I don't know how it happened 

Any recommendations


----------



## Mahir (10/9/20)

This mod is only 3 days old ek se


----------



## Ugi (10/9/20)

Take it back

Reactions: Agree 2


----------



## Hooked (10/9/20)

Mahir said:


> This mod is only 3 days old ek se



Oh how awful! I can help you with a new battery if you're interested. PM incoming.

Reactions: Like 1 | Thanks 1


----------



## Mahir (10/9/20)

Ugi said:


> Take it back



I purchased it from Vape Junction. 
Tried contacting them many times throughout the day. 

No response.


----------



## Mahir (10/9/20)

Are there any Vape Junction reps on this forum that can help?


----------



## Hooked (11/9/20)

Mahir said:


> Are there any Vape Junction reps on this forum that can help?



@Mahir Vape Junction is not a supporting vendor on the forum. 

FYI if you want to know who is, go to the Home page and scroll down. You'll see a list of Diamond supporting vendors, Local vendors and International vendors. 

What it means to be a supporting vendor on the forum is that you pay X amount per month and you are then allowed to advertise your products.

Reactions: Like 1 | Thanks 1


----------



## Hooked (11/9/20)

@Mahir 

Although Vape Junction isn't a supporting vendor on the forum, there could well be someone from Vape Junction who is an ordinary forum member. However, they might not have seen your post, since the title doesn't mention Vape Junction.
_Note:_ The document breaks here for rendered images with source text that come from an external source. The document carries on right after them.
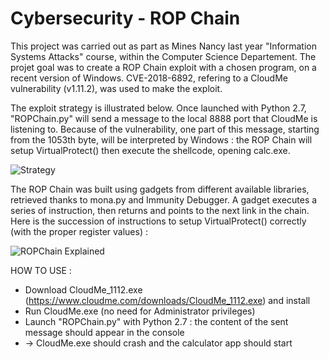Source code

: # Cybersecurity - ROP Chain

This project was carried out as part as Mines Nancy last year "Information Systems Attacks" course, within the Computer Science Departement. The projet goal was to create a ROP Chain exploit with a chosen program, on a recent version of Windows. CVE-2018-6892, refering to a CloudMe vulnerability (v1.11.2), was used to make the exploit.

The exploit strategy is illustrated below. Once launched with Python 2.7, "ROPChain.py" will send a message to the local 8888 port that CloudMe is listening to. Because of the vulnerability, one part of this message, starting from the 1053th byte, will be interpreted by Windows : the ROP Chain will setup VirtualProtect() then execute the shellcode, opening calc.exe.

![Strategy](https://user-images.githubusercontent.com/106969232/179573234-0d148565-c131-4426-8d1d-9824c23e8ad4.JPG)

The ROP Chain was built using gadgets from different available libraries, retrieved thanks to mona.py and Immunity Debugger. A gadget executes a series of instruction, then returns and points to the next link in the chain. Here is the succession of instructions to setup VirtualProtect() correctly (with the proper register values) :

![ROPChain Explained](https://user-images.githubusercontent.com/106969232/179573210-d15caf31-53d3-40df-8ca5-2c27ffe473cd.JPG)

HOW TO USE :
- Download CloudMe_1112.exe (https://www.cloudme.com/downloads/CloudMe_1112.exe) and install
- Run CloudMe.exe (no need for Administrator privileges)
- Launch "ROPChain.py" with Python 2.7 : the content of the sent message should appear in the console
- -> CloudMe.exe should crash and the calculator app should start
I suggest that you change the title to include the name Vape Junction, which would then call their attention to it. And if you get no joy from them after another week, you could post a review (stick to the facts without throwing your toys out of the cot, even though you might be disappointed and frustrated) in the sub-forum *REVIEWS - Vendor Reviews - Local. *(Scroll down the Home Page and you will find the sub-forum).

Reactions: Like 2


----------



## zadiac (11/9/20)

Mahir said:


> I purchased it from Vape Junction.
> Tried contacting them many times throughout the day.
> 
> No response.



Haha.....good luck with that one.


----------



## Faiyaz Cheulkar (11/9/20)

Mahir said:


> Hi guys,
> 
> So my Ijust S micro USB port shifted out of place
> 
> ...


Does this mod have an inbuilt battery ?
if the warranty claim and all other options fail, just drop it by me I will see if I can fix it. I am not that far from you

Reactions: Winner 2 | Thanks 1


----------